[RECORDED DATA]
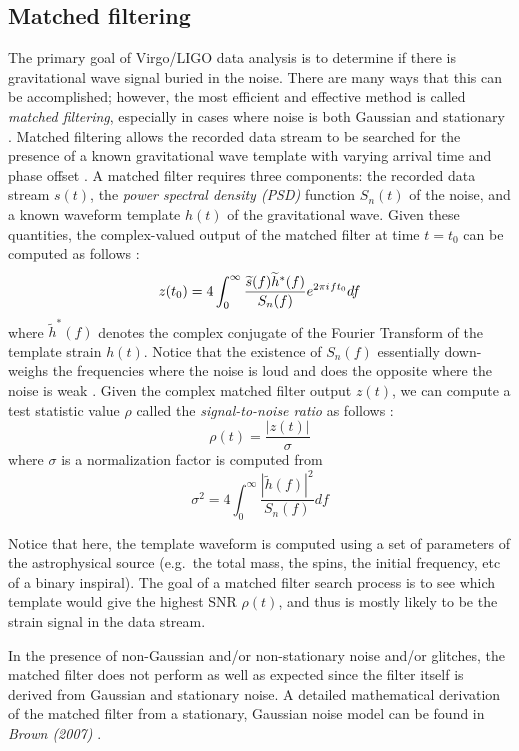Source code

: \documentclass[reprint,
letterpaper,
 amsmath,amssymb,
 aps,
]{revtex4-2}
\newcommand{\iu}{{i\mkern1mu}}
\begin{document}
\subsection{Matched filtering}
The primary goal of Virgo/LIGO data analysis is to determine if there is gravitational wave signal buried in the noise. There are many ways that this can be accomplished; however, the most efficient and effective method is called \textit{matched filtering}, especially in cases where noise is both Gaussian and stationary \cite{helstrom_1975}. Matched filtering allows the recorded data stream to be searched for the presence of a known gravitational wave template with varying arrival time and phase offset \cite{surf}.  A matched filter requires three components: the recorded data stream $s(t)$, the \textit{power spectral density (PSD)} function $S_n(t)$ of the noise, and a known waveform template $h(t)$ of the gravitational wave. Given these quantities, the complex-valued output of the matched filter at time $t=t_0$ can be computed as follows \cite{findchirp}:
\begin{equation}
    z(t_0) = 4\int_0^\infty\frac{\widetilde{s}(f)\widetilde{h}^*(f)}{S_n(f)}e^{2\pi\iu ft_0}df
\end{equation}
where $\widetilde{h}^*(f)$ denotes the complex conjugate of the Fourier Transform of the template strain $h(t)$. Notice that the existence of $S_n(f)$ essentially down-weighs the frequencies where the noise is loud and does the opposite where the noise is weak \cite{ultimate}. Given the complex matched filter output $z(t)$, we can compute a test statistic value $\rho$ called the \textit{signal-to-noise ratio} as follows \cite{findchirp}: 
\begin{equation}
   \rho (t) = \frac{|z(t)|}{\sigma}
\end{equation}
where $\sigma$ is a normalization factor is computed from \cite{findchirp}
\begin{equation}
   \sigma^2 =  4\int_0^\infty\frac{|\widetilde{h}(f)|^2}{S_n(f)}df
\end{equation}

 Notice that here, the template waveform is computed using a set of parameters of the astrophysical source (e.g.\ the total mass, the spins, the initial frequency, etc of a binary inspiral). The goal of a matched filter search process is to see which template would give the highest SNR $\rho (t)$, and thus is mostly likely to be the strain signal in the data stream. 
 
In the presence of non-Gaussian and/or non-stationary noise and/or glitches, the matched filter does not perform as well as expected since the filter itself is derived from Gaussian and stationary noise. A detailed mathematical derivation of the matched filter from a stationary, Gaussian noise model can be found in \textit{Brown (2007)} \cite{brown2007searching}.
\end{document}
[/RECORDED DATA]
» **WHAT YOU WILL DO**: A word-for-word copy of the data above is needed, one that omits the pictures.

» **RESPONSE TO THE EXERCISE**:
Source code

: \documentclass[reprint,
letterpaper,
 amsmath,amssymb,
 aps,
]{revtex4-2}
\newcommand{\iu}{{i\mkern1mu}}
\begin{document}
\subsection{Matched filtering}
The primary goal of Virgo/LIGO data analysis is to determine if there is gravitational wave signal buried in the noise. There are many ways that this can be accomplished; however, the most efficient and effective method is called \textit{matched filtering}, especially in cases where noise is both Gaussian and stationary \cite{helstrom_1975}. Matched filtering allows the recorded data stream to be searched for the presence of a known gravitational wave template with varying arrival time and phase offset \cite{surf}.  A matched filter requires three components: the recorded data stream $s(t)$, the \textit{power spectral density (PSD)} function $S_n(t)$ of the noise, and a known waveform template $h(t)$ of the gravitational wave. Given these quantities, the complex-valued output of the matched filter at time $t=t_0$ can be computed as follows \cite{findchirp}:
\begin{equation}
    z(t_0) = 4\int_0^\infty\frac{\widetilde{s}(f)\widetilde{h}^*(f)}{S_n(f)}e^{2\pi\iu ft_0}df
\end{equation}
where $\widetilde{h}^*(f)$ denotes the complex conjugate of the Fourier Transform of the template strain $h(t)$. Notice that the existence of $S_n(f)$ essentially down-weighs the frequencies where the noise is loud and does the opposite where the noise is weak \cite{ultimate}. Given the complex matched filter output $z(t)$, we can compute a test statistic value $\rho$ called the \textit{signal-to-noise ratio} as follows \cite{findchirp}: 
\begin{equation}
   \rho (t) = \frac{|z(t)|}{\sigma}
\end{equation}
where $\sigma$ is a normalization factor is computed from \cite{findchirp}
\begin{equation}
   \sigma^2 =  4\int_0^\infty\frac{|\widetilde{h}(f)|^2}{S_n(f)}df
\end{equation}

 Notice that here, the template waveform is computed using a set of parameters of the astrophysical source (e.g.\ the total mass, the spins, the initial frequency, etc of a binary inspiral). The goal of a matched filter search process is to see which template would give the highest SNR $\rho (t)$, and thus is mostly likely to be the strain signal in the data stream. 
 
In the presence of non-Gaussian and/or non-stationary noise and/or glitches, the matched filter does not perform as well as expected since the filter itself is derived from Gaussian and stationary noise. A detailed mathematical derivation of the matched filter from a stationary, Gaussian noise model can be found in \textit{Brown (2007)} \cite{brown2007searching}.
\end{document}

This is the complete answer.